We were visiting friends in Rice Lake WI this past weekend. Yesterday we decided to meet a friend who lives in Chetek for breakfast before heading back to IL. Our friend was late so we decided to walk the main street while waiting for him to show up. I found a cute little yarn shop just by window shopping. They have decent square footage, but have more quilting fabric and supplies than yarn, but have a really good variety of yarns. This is the first LYS I've been in that has a decent variety of lace, sock, DK, worsted, and bulky weight yarns. They had Cascade and Berrocco as well as a selection of yarns from over the world. When I went in I was greeted. I was looking at the yarns and the owner told me that she had just received in a shipment of new yarns and still hadn't figured out where to display them. She was hoping to get more room for the yarns. My hubby then peeked his head in and said our friend had shown up, but after breakfast I left the guys at the coffee shop while I went back to the store. She had a yarn from Mexico with beautiful bright colors, but I just couldn't bring myself to spend $30 a skein when I didn't have anything in mind I could make with it. Now I could kick myself. This great shop is called Elly's Sheared Sheep and located at 602 2nd street, Center Court Building
Chetek, WI 54728 United States. Of course I didn't walk out of there empty handed.

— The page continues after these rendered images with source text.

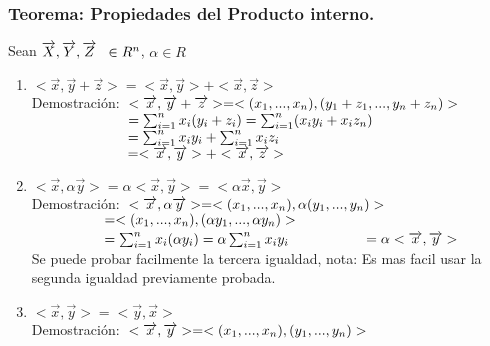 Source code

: \documentclass{book}
\begin{document}
\subsubsection*{Teorema: Propiedades del Producto interno.}
Sean $\overrightarrow{X},\overrightarrow{Y},\overrightarrow{Z}\hspace*{0.2cm}\in R^n$, $\alpha\in R$
\begin{enumerate}
    \item $<\overrightarrow{x},\overrightarrow{y}+\overrightarrow{z}>=<\overrightarrow{x},\overrightarrow{y}>+<\overrightarrow{x},\overrightarrow{z}>$
    \\Demostración:
    $\\<\overrightarrow{x},\overrightarrow{y}+\overrightarrow{z}>=<(x_{1},...,x_{n}),(y_{1}+z_{1},...,y_{n}+z_{n})>$
    $\\\hspace*{2.3cm}=\sum_{i=1}^{n}x_{i}(y_{i}+z_{i})=\sum_{i=1}^{n}(x_{i}y_{i}+x_{i}z_{n})$
    $\\\hspace*{2.3cm}=\sum_{i=1}^{n}x_{i}y_{i}+\sum_{i=1}^{n}x_{i}z_{i}$
    $\\\hspace*{2.3cm}=<\overrightarrow{x},\overrightarrow{y}>+<\overrightarrow{x},\overrightarrow{z}>$
    \item $<\overrightarrow{x},\alpha\overrightarrow{y}>=\alpha<\overrightarrow{x},\overrightarrow{y}>=<\alpha\overrightarrow{x},\overrightarrow{y}>$
    \\Demostración:
    $\\<\overrightarrow{x},\alpha\overrightarrow{y}>=<(x_{1},...,x_{n}),\alpha(y_{1},...,y_{n})>$
    $\\\hspace*{1.7cm}=<(x_{1},...,x_{n}),(\alpha y_{1},...,\alpha y_{n})>$
    $\\\hspace*{1.7cm}=\sum_{i=1}^{n}x_{i}(\alpha y_{i})=\alpha\sum_{i=1}^{n}x_{i} y_{i}$
    $\\\hspace*{1.7cm}=\alpha<\overrightarrow{x},\overrightarrow{y}>$
    \\Se puede probar facilmente la tercera igualdad, nota: Es mas facil usar la segunda igualdad previamente probada.
    \item $<\overrightarrow{x},\overrightarrow{y}>=<\overrightarrow{y},\overrightarrow{x}>$
    \\Demostración:
    $\\<\overrightarrow{x},\overrightarrow{y}>=<(x_{1},...,x_{n}),(y_{1},...,y_{n})>$

\end{enumerate}
\end{document}
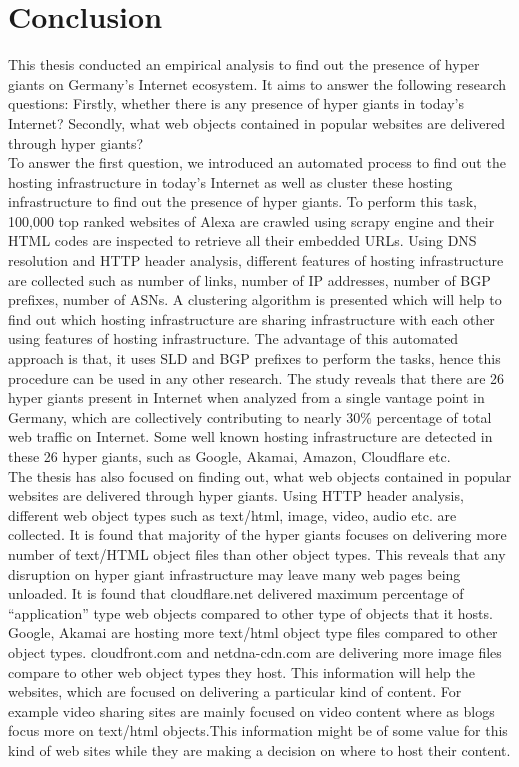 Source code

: \section{Conclusion\label{cha:chapter7}}
\noindent This thesis conducted an empirical analysis to find out the presence of hyper giants on Germany's Internet ecosystem. It aims to answer the following research questions: Firstly, whether there is any presence of hyper giants in today's Internet? Secondly, what web objects contained in popular websites are delivered through hyper giants? \\

\noindent To answer the first question, we introduced an automated process to find out the hosting infrastructure in today's Internet as well as cluster these hosting infrastructure to find out the presence of hyper giants. To perform this task, 100,000 top ranked websites of Alexa are crawled using scrapy engine and their HTML codes are inspected to retrieve all their embedded URLs. Using DNS resolution and HTTP header analysis, different features of hosting infrastructure are collected such as number of links, number of IP addresses, number of BGP prefixes, number of ASNs. A clustering algorithm is presented which will help to find out which hosting infrastructure are sharing infrastructure with each other using features of hosting infrastructure. The advantage of this automated approach is that, it uses SLD and BGP prefixes to perform the tasks, hence this procedure can be used in any other research. The study reveals that there are 26 hyper giants present in Internet when analyzed from a single vantage point in Germany, which are collectively contributing to nearly 30\% percentage of total web traffic on Internet. Some well known hosting infrastructure are detected in these 26 hyper giants, such as Google, Akamai, Amazon, Cloudflare etc.\\

\noindent The thesis has also focused on finding out, what web objects contained in popular websites are delivered through hyper giants. Using HTTP header analysis, different web object types such as text/html, image, video, audio etc. are collected. It is found that majority of the hyper giants focuses on delivering more number of text/HTML object files than other object types. This reveals that any disruption on hyper giant infrastructure may leave many web pages being unloaded. It is found that cloudflare.net delivered maximum percentage of \enquote{application} type web objects compared to other type of objects that it hosts. Google, Akamai are hosting more text/html object type files compared to other object types. cloudfront.com and netdna-cdn.com are delivering more image files compare to other web object types they host. This information will help the websites, which are focused on delivering a particular kind of content. For example video sharing sites are mainly focused on video content where as blogs focus more on text/html objects.This information might be of some value for this kind of web sites while they are making a decision on where to host their content. \\

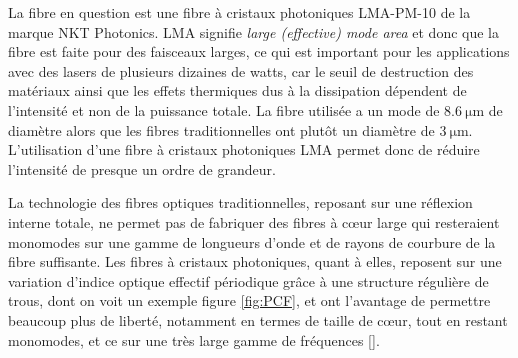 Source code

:\documentclass[11pt,a4paper]{article}
\newcommand{\ncite}[1]{[\citenum{#1}]}
\begin{document}
La fibre en question est une fibre à cristaux photoniques LMA-PM-10 de la marque NKT Photonics. LMA signifie \textit{large (effective) mode area} et donc que la fibre est faite pour des faisceaux larges, ce qui est important pour les applications avec des lasers de plusieurs dizaines de watts, car le seuil de destruction des matériaux ainsi que les effets thermiques dus à la dissipation dépendent de l'intensité et non de la puissance totale. La fibre utilisée a un mode de $\SI{8.6}{\micro\meter}$ de diamètre alors que les fibres traditionnelles ont plutôt un diamètre de $\SI{3}{\micro\meter}$. L'utilisation d'une fibre à cristaux photoniques LMA permet donc de réduire l'intensité de presque un ordre de grandeur.

La technologie des fibres optiques traditionnelles, reposant sur une réflexion interne totale, ne permet pas de fabriquer des fibres à c\oe ur large qui resteraient monomodes sur une gamme de longueurs d'onde et de rayons de courbure de la fibre suffisante. 
Les fibres à cristaux photoniques, quant à elles, reposent sur une variation d'indice optique effectif périodique grâce à une structure régulière de trous, dont on voit un exemple figure \ref{fig:PCF}, et ont l'avantage de permettre beaucoup plus de liberté, notamment en termes de taille de c\oe ur, tout en restant monomodes, et ce sur une très large gamme de fréquences \ncite{russell2006,russell2007}.

\end{document}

Who can ever leave a yarn shop without buying something.


----------



## jinx (Feb 12, 2011)

Thanks for the information. Good yarn shops are hard to find. I am glad you at least got a little something to remember you visit. Judith


----------



## BGL (Feb 16, 2011)

Thank you. Now just have to get there without DH along... Only an hour and a half from home, pity I won't be going that way Tuesday when I have a road trip to take.
But thanks for the info!
Barbara from WI


----------